Washington, D.C. – This week, Congressman Andy Barr (KY-06) introduced legislation to amend the Consumer Financial Protection Act of 2010 to clarify standards for unfair, deceptive, acts and practices (UDAAP) enforcement actions brough by the Bureau of Consumer Financial Protection (CFPB). This legislation reforms the UDAAP authority granted to the CFPB by the Dodd-Frank Act to provide certainty for lenders and credit providers.  

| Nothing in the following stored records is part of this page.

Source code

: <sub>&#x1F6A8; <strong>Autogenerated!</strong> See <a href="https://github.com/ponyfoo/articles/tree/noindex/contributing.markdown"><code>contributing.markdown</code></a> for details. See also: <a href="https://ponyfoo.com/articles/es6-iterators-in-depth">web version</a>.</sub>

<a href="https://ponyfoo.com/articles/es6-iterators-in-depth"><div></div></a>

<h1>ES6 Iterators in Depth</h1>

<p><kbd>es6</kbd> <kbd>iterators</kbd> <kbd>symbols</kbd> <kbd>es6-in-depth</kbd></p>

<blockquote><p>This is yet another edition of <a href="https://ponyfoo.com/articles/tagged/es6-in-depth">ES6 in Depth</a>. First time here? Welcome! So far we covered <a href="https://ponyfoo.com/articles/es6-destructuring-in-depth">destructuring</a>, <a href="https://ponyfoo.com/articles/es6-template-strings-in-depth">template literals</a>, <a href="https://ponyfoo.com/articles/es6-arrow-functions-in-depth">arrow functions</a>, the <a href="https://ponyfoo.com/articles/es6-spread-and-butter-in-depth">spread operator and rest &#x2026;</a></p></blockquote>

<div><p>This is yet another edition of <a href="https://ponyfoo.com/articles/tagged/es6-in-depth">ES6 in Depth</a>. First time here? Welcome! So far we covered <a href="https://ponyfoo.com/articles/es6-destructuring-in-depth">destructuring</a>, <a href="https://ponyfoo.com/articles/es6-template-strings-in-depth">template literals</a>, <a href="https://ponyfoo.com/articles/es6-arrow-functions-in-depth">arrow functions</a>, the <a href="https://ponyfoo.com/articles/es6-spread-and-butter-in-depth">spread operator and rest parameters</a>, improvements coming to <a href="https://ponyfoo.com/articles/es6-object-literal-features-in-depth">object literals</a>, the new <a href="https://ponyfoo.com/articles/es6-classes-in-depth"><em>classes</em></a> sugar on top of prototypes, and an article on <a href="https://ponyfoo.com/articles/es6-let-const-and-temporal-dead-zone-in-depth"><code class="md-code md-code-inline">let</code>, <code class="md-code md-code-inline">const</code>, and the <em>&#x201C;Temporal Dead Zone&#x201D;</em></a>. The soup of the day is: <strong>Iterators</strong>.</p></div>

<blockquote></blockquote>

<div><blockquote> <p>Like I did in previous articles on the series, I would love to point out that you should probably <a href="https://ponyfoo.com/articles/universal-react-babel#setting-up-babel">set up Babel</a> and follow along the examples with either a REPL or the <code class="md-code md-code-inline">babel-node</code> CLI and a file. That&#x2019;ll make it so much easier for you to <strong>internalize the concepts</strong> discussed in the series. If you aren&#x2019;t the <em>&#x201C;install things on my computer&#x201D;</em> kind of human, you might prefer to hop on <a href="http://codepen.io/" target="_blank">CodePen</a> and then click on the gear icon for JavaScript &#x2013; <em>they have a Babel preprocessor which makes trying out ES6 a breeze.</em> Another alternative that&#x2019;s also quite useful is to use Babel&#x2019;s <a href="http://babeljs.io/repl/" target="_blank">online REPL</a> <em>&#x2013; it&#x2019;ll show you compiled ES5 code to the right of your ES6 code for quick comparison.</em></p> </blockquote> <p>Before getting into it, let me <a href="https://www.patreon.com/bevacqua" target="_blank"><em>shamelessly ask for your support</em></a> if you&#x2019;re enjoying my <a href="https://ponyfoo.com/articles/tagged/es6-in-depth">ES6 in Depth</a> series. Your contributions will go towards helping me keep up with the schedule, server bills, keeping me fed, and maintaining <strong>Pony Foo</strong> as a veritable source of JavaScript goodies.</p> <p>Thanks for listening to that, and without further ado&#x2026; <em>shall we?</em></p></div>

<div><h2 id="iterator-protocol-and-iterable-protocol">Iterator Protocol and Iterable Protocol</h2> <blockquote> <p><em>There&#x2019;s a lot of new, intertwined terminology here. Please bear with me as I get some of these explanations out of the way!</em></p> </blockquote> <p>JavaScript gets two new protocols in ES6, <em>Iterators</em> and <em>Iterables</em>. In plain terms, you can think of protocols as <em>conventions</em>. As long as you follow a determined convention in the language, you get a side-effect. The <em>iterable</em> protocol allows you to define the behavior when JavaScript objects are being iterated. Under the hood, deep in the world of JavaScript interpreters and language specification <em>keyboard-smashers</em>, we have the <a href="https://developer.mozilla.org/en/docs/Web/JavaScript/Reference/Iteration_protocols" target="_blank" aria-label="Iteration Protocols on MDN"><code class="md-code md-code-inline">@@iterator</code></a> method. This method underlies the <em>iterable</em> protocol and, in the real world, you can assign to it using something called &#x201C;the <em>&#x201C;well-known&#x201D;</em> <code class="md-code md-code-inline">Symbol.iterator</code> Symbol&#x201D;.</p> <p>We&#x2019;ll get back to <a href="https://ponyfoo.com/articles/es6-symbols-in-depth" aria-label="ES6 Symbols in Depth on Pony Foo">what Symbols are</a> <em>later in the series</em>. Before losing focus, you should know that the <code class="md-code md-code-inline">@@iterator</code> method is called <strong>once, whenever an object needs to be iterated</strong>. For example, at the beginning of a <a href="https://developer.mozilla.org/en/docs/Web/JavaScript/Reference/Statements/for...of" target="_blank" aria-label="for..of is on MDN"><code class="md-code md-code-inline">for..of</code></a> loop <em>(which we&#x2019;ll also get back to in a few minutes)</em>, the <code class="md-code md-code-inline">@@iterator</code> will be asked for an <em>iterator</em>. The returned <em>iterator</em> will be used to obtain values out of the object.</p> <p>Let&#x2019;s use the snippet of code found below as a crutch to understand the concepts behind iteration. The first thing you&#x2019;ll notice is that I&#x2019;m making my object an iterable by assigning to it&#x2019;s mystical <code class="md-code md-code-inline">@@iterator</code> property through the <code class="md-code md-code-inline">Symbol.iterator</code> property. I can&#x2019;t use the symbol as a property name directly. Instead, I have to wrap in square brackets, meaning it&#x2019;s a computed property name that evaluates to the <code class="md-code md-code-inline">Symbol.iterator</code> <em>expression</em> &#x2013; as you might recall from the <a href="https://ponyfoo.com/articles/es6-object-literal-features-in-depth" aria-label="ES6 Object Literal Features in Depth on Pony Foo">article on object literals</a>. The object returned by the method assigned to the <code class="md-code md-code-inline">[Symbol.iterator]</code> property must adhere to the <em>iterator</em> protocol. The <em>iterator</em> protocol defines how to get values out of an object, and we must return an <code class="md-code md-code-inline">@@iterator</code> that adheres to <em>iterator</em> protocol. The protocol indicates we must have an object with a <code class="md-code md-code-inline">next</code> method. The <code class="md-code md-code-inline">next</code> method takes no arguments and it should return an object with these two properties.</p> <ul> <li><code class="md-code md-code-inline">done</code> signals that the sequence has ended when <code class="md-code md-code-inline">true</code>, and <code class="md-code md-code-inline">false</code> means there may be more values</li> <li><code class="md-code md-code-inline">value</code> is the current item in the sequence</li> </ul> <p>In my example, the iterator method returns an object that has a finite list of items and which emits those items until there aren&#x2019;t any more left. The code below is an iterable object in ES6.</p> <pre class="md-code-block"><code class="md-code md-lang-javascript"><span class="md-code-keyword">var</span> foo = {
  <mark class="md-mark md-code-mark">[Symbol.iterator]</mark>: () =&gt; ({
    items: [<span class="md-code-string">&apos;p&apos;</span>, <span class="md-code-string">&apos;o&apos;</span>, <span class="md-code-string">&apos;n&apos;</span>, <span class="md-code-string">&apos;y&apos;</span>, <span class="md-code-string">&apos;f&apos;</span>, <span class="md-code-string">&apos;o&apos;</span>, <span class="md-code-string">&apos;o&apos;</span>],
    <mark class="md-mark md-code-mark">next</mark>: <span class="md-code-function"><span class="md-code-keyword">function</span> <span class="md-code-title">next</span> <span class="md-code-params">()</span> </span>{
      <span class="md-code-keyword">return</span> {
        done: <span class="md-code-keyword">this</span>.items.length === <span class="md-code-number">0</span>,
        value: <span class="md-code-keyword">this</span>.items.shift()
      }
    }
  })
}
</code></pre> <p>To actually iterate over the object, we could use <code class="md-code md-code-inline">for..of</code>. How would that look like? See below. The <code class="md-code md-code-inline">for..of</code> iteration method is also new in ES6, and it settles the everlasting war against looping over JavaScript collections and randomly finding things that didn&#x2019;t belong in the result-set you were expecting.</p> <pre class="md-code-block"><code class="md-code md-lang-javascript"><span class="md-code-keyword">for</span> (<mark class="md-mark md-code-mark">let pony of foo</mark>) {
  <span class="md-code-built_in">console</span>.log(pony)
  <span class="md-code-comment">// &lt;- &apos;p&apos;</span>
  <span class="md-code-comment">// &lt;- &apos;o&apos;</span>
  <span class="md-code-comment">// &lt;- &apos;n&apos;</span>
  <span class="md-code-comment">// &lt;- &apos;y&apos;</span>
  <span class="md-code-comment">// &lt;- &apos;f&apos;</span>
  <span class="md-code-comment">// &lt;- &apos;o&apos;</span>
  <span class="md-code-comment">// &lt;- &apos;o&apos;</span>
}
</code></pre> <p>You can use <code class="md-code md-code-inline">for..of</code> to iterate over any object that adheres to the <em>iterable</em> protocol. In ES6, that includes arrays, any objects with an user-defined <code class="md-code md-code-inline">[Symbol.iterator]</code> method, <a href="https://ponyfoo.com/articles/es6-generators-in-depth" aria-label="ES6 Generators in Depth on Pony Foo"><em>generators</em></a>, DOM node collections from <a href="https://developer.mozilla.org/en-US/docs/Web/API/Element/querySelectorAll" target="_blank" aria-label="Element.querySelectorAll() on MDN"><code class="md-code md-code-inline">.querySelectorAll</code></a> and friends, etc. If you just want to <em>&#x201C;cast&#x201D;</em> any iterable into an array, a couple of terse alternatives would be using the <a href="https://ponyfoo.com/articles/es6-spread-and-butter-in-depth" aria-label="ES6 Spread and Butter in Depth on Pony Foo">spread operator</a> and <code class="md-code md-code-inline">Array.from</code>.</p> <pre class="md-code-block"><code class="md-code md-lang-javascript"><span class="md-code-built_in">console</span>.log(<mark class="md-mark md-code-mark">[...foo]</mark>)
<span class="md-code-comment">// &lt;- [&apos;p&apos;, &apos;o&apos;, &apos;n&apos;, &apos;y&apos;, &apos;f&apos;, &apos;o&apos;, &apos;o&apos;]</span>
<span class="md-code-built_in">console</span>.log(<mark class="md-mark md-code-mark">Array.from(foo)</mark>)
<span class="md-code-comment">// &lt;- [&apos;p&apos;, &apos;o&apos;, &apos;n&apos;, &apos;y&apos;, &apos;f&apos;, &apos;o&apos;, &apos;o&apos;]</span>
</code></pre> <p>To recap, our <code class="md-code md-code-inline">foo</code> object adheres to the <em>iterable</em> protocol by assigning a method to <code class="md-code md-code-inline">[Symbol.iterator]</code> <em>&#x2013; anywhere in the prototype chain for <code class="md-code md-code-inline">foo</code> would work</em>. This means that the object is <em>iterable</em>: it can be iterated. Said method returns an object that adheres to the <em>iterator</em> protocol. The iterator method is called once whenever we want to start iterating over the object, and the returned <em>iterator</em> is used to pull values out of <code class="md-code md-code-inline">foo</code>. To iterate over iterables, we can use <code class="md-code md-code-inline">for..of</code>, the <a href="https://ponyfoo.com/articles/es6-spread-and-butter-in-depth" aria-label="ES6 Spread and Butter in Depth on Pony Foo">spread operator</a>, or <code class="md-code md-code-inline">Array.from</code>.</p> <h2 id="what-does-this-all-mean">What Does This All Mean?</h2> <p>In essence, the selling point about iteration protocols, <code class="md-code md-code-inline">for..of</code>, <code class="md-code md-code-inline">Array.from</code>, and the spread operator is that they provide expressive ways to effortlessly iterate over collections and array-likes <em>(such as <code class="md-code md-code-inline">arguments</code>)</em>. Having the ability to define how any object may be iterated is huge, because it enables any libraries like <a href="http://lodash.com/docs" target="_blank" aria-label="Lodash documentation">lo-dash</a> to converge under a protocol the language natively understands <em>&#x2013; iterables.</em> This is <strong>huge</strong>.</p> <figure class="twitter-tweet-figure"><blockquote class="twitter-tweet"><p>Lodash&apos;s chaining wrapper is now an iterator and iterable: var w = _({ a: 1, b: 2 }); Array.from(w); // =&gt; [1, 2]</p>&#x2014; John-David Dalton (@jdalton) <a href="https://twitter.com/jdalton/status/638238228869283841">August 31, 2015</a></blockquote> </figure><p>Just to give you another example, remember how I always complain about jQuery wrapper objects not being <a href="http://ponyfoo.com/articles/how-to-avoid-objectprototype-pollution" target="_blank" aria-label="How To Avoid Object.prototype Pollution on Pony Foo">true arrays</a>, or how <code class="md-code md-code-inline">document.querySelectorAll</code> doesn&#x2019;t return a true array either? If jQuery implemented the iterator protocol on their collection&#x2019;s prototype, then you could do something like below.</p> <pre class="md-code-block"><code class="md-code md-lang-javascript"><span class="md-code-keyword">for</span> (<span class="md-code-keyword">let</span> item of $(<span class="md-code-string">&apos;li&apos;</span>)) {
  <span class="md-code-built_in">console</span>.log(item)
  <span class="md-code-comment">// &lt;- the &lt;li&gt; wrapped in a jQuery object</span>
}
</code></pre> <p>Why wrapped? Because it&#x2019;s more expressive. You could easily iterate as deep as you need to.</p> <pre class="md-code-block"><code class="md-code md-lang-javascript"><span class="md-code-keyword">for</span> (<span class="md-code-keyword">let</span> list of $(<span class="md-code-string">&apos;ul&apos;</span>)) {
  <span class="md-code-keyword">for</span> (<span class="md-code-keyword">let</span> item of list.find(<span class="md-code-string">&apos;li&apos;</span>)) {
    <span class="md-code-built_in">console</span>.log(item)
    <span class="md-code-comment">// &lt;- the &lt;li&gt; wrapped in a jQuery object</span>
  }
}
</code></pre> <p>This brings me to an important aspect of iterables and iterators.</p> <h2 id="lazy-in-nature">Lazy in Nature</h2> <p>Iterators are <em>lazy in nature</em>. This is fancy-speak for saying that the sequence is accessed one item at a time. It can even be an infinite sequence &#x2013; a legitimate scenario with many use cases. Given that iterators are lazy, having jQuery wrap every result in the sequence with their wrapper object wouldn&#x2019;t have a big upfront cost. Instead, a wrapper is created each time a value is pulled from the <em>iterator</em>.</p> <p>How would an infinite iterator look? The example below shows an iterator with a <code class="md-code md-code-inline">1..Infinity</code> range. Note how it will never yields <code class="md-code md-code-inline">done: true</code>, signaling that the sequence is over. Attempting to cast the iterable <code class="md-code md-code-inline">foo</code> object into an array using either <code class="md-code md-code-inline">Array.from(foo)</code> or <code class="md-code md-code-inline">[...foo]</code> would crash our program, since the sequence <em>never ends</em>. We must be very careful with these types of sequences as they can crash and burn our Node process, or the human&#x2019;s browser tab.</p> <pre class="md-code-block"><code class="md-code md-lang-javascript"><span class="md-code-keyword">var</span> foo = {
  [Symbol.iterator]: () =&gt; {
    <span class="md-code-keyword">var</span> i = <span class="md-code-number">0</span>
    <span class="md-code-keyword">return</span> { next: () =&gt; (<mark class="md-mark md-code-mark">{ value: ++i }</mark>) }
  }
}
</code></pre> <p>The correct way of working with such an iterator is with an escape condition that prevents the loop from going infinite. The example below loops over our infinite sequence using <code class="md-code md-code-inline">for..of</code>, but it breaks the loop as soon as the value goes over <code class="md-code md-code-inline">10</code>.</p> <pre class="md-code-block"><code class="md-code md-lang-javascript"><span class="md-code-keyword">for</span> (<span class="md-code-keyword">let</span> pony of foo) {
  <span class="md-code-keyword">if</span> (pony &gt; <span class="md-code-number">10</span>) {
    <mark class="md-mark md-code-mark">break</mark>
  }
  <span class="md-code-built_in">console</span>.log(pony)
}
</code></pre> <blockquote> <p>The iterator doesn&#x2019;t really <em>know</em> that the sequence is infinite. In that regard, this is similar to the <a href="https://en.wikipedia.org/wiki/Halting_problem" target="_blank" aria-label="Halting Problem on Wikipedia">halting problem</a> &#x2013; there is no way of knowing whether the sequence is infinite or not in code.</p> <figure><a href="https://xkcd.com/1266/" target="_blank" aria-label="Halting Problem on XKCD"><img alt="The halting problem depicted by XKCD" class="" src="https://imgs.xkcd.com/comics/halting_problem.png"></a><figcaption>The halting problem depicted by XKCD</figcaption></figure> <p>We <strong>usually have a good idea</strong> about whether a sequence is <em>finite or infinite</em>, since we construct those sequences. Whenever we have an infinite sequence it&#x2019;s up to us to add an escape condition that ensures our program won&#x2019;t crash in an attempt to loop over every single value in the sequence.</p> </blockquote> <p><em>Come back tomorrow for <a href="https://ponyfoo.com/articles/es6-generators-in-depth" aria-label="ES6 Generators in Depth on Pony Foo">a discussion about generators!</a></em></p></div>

“Since the Dodd-Frank Act passed, financial institutions and providers have been left without clarity of the definition for the term “abusive,” and inadequate guidance from CFPB on what would constitute a UDAAP violation. Regulatory uncertainty leads to fewer choices and higher prices for consumers, and the agency tasked with protecting consumers should not be complicit in regulation that is causing these outcomes,” said Congressman Andy Barr. “My legislation, the Rectifying Undefined Definitions of Abusive Acts or Practices or the Rectifying UDAAP Act, requires the CFPB to provide the transparency financial institutions need to serve consumers and ensure there is ample access to credit in our consumer markets.” 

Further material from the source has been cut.